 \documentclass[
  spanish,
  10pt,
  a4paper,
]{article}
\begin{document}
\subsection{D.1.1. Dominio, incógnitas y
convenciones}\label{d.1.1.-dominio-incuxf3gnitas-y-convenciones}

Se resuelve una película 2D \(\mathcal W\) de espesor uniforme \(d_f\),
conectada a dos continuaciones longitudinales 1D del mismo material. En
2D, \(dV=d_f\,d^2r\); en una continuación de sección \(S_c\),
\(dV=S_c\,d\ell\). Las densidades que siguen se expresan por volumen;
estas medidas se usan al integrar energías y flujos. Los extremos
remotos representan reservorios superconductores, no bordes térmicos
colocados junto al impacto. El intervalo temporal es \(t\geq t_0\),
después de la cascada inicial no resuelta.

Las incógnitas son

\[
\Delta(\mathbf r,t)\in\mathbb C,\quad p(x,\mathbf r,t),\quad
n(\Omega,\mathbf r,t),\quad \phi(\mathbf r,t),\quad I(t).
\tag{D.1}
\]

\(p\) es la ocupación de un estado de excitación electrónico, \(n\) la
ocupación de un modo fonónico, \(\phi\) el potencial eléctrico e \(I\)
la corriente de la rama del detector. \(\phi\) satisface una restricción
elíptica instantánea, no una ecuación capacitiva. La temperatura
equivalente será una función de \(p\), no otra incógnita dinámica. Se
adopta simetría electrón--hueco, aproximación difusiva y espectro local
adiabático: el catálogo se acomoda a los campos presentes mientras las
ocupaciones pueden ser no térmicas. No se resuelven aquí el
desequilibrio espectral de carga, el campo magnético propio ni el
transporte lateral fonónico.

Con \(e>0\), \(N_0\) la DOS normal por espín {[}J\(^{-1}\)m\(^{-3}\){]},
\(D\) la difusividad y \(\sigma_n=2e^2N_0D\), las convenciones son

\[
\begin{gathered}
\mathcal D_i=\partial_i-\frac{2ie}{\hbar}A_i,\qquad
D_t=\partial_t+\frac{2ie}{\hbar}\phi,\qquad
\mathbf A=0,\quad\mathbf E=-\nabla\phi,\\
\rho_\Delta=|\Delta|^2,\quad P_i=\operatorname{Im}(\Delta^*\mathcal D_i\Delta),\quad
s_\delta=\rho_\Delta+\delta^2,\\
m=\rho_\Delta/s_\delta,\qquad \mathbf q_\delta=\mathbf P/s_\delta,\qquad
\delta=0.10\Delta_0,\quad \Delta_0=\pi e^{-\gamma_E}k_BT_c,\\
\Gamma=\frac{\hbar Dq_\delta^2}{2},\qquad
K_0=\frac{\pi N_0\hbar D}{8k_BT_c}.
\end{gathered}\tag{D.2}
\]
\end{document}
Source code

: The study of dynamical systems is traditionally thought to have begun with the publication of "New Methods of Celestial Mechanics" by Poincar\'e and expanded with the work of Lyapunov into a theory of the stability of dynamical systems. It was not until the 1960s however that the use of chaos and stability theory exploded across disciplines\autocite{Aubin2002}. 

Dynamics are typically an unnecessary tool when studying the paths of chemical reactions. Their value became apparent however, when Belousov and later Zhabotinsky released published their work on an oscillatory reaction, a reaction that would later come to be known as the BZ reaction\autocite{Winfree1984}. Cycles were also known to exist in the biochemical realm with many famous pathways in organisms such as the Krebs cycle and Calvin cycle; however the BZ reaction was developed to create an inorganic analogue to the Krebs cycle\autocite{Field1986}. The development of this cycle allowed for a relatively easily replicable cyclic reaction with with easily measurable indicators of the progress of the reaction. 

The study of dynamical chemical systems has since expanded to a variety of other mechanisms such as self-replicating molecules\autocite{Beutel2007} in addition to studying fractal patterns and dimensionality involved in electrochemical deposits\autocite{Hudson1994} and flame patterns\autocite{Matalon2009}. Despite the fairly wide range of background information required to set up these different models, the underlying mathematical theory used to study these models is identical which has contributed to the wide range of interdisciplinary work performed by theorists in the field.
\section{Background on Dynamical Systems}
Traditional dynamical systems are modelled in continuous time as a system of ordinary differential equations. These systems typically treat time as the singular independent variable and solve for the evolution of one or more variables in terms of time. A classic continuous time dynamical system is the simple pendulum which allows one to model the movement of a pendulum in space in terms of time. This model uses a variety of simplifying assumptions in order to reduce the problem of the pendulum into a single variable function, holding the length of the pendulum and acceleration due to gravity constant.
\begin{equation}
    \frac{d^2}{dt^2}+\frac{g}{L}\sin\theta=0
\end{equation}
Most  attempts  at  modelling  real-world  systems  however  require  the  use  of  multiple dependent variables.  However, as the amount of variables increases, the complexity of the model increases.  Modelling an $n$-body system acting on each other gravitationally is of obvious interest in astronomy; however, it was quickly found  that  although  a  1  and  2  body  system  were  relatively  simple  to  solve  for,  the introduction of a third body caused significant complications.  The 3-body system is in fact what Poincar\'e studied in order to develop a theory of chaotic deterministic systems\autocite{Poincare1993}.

|---|

**Work order**
From the listing above, reproduce all the lines exactly.

**Finished exercise**
 \documentclass[
  spanish,
  10pt,
  a4paper,
]{article}
\begin{document}
\subsection{D.1.1. Dominio, incógnitas y
convenciones}\label{d.1.1.-dominio-incuxf3gnitas-y-convenciones}

Se resuelve una película 2D \(\mathcal W\) de espesor uniforme \(d_f\),
conectada a dos continuaciones longitudinales 1D del mismo material. En
2D, \(dV=d_f\,d^2r\); en una continuación de sección \(S_c\),
\(dV=S_c\,d\ell\). Las densidades que siguen se expresan por volumen;
estas medidas se usan al integrar energías y flujos. Los extremos
remotos representan reservorios superconductores, no bordes térmicos
colocados junto al impacto. El intervalo temporal es \(t\geq t_0\),
después de la cascada inicial no resuelta.

Las incógnitas son

\[
\Delta(\mathbf r,t)\in\mathbb C,\quad p(x,\mathbf r,t),\quad
n(\Omega,\mathbf r,t),\quad \phi(\mathbf r,t),\quad I(t).
\tag{D.1}
\]

\(p\) es la ocupación de un estado de excitación electrónico, \(n\) la
ocupación de un modo fonónico, \(\phi\) el potencial eléctrico e \(I\)
la corriente de la rama del detector. \(\phi\) satisface una restricción
elíptica instantánea, no una ecuación capacitiva. La temperatura
equivalente será una función de \(p\), no otra incógnita dinámica. Se
adopta simetría electrón--hueco, aproximación difusiva y espectro local
adiabático: el catálogo se acomoda a los campos presentes mientras las
ocupaciones pueden ser no térmicas. No se resuelven aquí el
desequilibrio espectral de carga, el campo magnético propio ni el
transporte lateral fonónico.

Con \(e>0\), \(N_0\) la DOS normal por espín {[}J\(^{-1}\)m\(^{-3}\){]},
\(D\) la difusividad y \(\sigma_n=2e^2N_0D\), las convenciones son

\[
\begin{gathered}
\mathcal D_i=\partial_i-\frac{2ie}{\hbar}A_i,\qquad
D_t=\partial_t+\frac{2ie}{\hbar}\phi,\qquad
\mathbf A=0,\quad\mathbf E=-\nabla\phi,\\
\rho_\Delta=|\Delta|^2,\quad P_i=\operatorname{Im}(\Delta^*\mathcal D_i\Delta),\quad
s_\delta=\rho_\Delta+\delta^2,\\
m=\rho_\Delta/s_\delta,\qquad \mathbf q_\delta=\mathbf P/s_\delta,\qquad
\delta=0.10\Delta_0,\quad \Delta_0=\pi e^{-\gamma_E}k_BT_c,\\
\Gamma=\frac{\hbar Dq_\delta^2}{2},\qquad
K_0=\frac{\pi N_0\hbar D}{8k_BT_c}.
\end{gathered}\tag{D.2}
\]
\end{document}
Source code

: The study of dynamical systems is traditionally thought to have begun with the publication of "New Methods of Celestial Mechanics" by Poincar\'e and expanded with the work of Lyapunov into a theory of the stability of dynamical systems. It was not until the 1960s however that the use of chaos and stability theory exploded across disciplines\autocite{Aubin2002}. 

Dynamics are typically an unnecessary tool when studying the paths of chemical reactions. Their value became apparent however, when Belousov and later Zhabotinsky released published their work on an oscillatory reaction, a reaction that would later come to be known as the BZ reaction\autocite{Winfree1984}. Cycles were also known to exist in the biochemical realm with many famous pathways in organisms such as the Krebs cycle and Calvin cycle; however the BZ reaction was developed to create an inorganic analogue to the Krebs cycle\autocite{Field1986}. The development of this cycle allowed for a relatively easily replicable cyclic reaction with with easily measurable indicators of the progress of the reaction. 

The study of dynamical chemical systems has since expanded to a variety of other mechanisms such as self-replicating molecules\autocite{Beutel2007} in addition to studying fractal patterns and dimensionality involved in electrochemical deposits\autocite{Hudson1994} and flame patterns\autocite{Matalon2009}. Despite the fairly wide range of background information required to set up these different models, the underlying mathematical theory used to study these models is identical which has contributed to the wide range of interdisciplinary work performed by theorists in the field.
\section{Background on Dynamical Systems}
Traditional dynamical systems are modelled in continuous time as a system of ordinary differential equations. These systems typically treat time as the singular independent variable and solve for the evolution of one or more variables in terms of time. A classic continuous time dynamical system is the simple pendulum which allows one to model the movement of a pendulum in space in terms of time. This model uses a variety of simplifying assumptions in order to reduce the problem of the pendulum into a single variable function, holding the length of the pendulum and acceleration due to gravity constant.
\begin{equation}
    \frac{d^2}{dt^2}+\frac{g}{L}\sin\theta=0
\end{equation}
Most  attempts  at  modelling  real-world  systems  however  require  the  use  of  multiple dependent variables.  However, as the amount of variables increases, the complexity of the model increases.  Modelling an $n$-body system acting on each other gravitationally is of obvious interest in astronomy; however, it was quickly found  that  although  a  1  and  2  body  system  were  relatively  simple  to  solve  for,  the introduction of a third body caused significant complications.  The 3-body system is in fact what Poincar\'e studied in order to develop a theory of chaotic deterministic systems\autocite{Poincare1993}.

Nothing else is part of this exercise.